Overall, I think that adding a shared message box system would be a
straightforward way to improve the handling of thread pooling via the
actor model.
---
A less common use-case but I was also considering some world-simulators
(e.g. for studying economics or building a game map) and here the
ability to broadcast messages to a large set of other actors, based on
location, interest, etc. seems useful. In this case, messages would
need to be copied out to each subscriber in the channel rather than
having an existence as a point to point connection. For a networked
game, most likely you would want to break each channel into two, where
locally all senders on a channel push to a single listener that pipes
the messages over the network, and then remotely the messages would be
broadcast to many listeners again, but that's a reasonably
straightforward task for someone to implement on top of the channel
functionality. I don't think that such functionality is needed in
Phobos itself. Mostly, the presence of the broadcasting functionality
in the standard library allows them to use the easy and safe actor
model for more creative uses than a straight one-to-one pipe.
---
Overall, my hope would be to develop something that is conceptually no
more difficult to deal with than the current send()/receive() model,
but also able to be used in a wide variety of ways. The API that I
would propose to develop is:
interface Channel {
void send(T...)(T vals);
void prioritySend(T...)(T vals);
void receive(T...)(out Tid sender, T ops);
receiveOnlyRet!(T) receiveOnly(T...)();
bool receiveTimeout(T...)(Duration d, T ops);
void setMaxMailboxSize(Tid tid, size_t messages, OnCrowding doThis);
void setMaxMailboxSize(Tid tid, size_t messages, bool function(Tid)
doThisFunc);
}
class SingleChannel : Channel {} // Send inserts a message into a
shared message box. Receive removes message
class DuplicateChannel(bool echo = true) : Channel {} // Send inserts
the message into a message box per-recipient. Receive removes message
in the calling thread's channel message box. If echo is false, messages
will not be sent back to the sender, even if they are a registered
listener
void registerSend(Channel c, Tid tid = thisTid); // used by function
sendAll(). Channel can be of either type
void unregisterSend(Channel c, Tid tid = thisTid);
void registerReceive(Channel c, Tid tid = thisTid); // used by function
receiveAll(). Channel can be of either type
void unregisterReceive(Channel c, Tid tid = thisTid);
void sendAll(T...)(T ops); // Sends a copy of message to all channels
this thread has registered for.
void receiveAll(T...)(out Channel c, out Tid sender, T ops); //
Receives a message of type T from any channel that we are registered
for. Returns channel and sender
I believe that the look and feel stays fairly consistent with the
current set of functions in std.concurrency. I've added the ability for
the recipient to infer information about the sender since, in the
duplication model, I believe there are quite a few cases where this
would be important information. And of course, I've added the option to
register/unregister threads other than ourselves to allow a greater
range of code layouts, though it's possible that the lack of this sort
of thing in the original code is due to some sort of safety concern?

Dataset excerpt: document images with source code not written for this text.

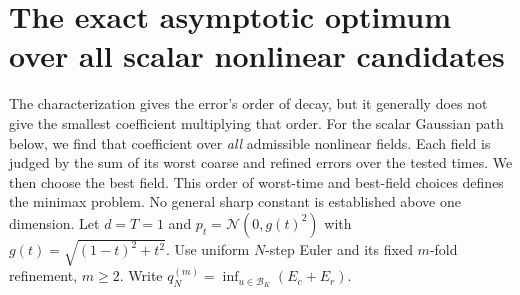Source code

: \section{The exact asymptotic optimum over all scalar nonlinear candidates}
\label{app:sharp-minimax}
The characterization gives the error's order of decay, but it generally
does not give the smallest coefficient multiplying that order.
For the scalar Gaussian path below, we find that coefficient over
\emph{all} admissible nonlinear fields. Each field is judged by the sum of
its worst coarse and refined errors over the tested times. We then choose
the best field. This order of worst-time and best-field choices defines the
minimax problem. No general sharp constant is established above one dimension.
Let $d=T=1$ and $p_t=\mathcal N(0,g(t)^2)$ with
$g(t)=\sqrt{(1-t)^2+t^2}$. Use uniform $N$-step Euler and its fixed
$m$-fold refinement, $m\ge2$. Write $q_N^{(m)}=\inf_{u\in\mathcal B_K}
(E_c+E_r)$.\AIassistance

The most straightforward way to implement the DuplicateChannel would be
to use the individual threads' message boxes, but this would mean that
data put into a channel could be pulled out via the traditional
receive() method. Currently, my intention would be to partition these
two systems (the direct send()/receive() model and the channel model),
unless anyone has any reason to think they should be merged into a
single whole?
Those are my thoughts, anyways. Comments? Complaints?
How does one receive from multiple channels out-of-order? I would
rather this sent it to the subscribed Tid via send, rather than having
an additional queue. It could possible send a ChannelMessage which
has a reference to the sending channel and the message. I understand
this is a different model than what Go and whatnot use, but I think
it's more pratical in some circumstances. Maybe both ways would be
good? I personally use this method in my vibe-d server.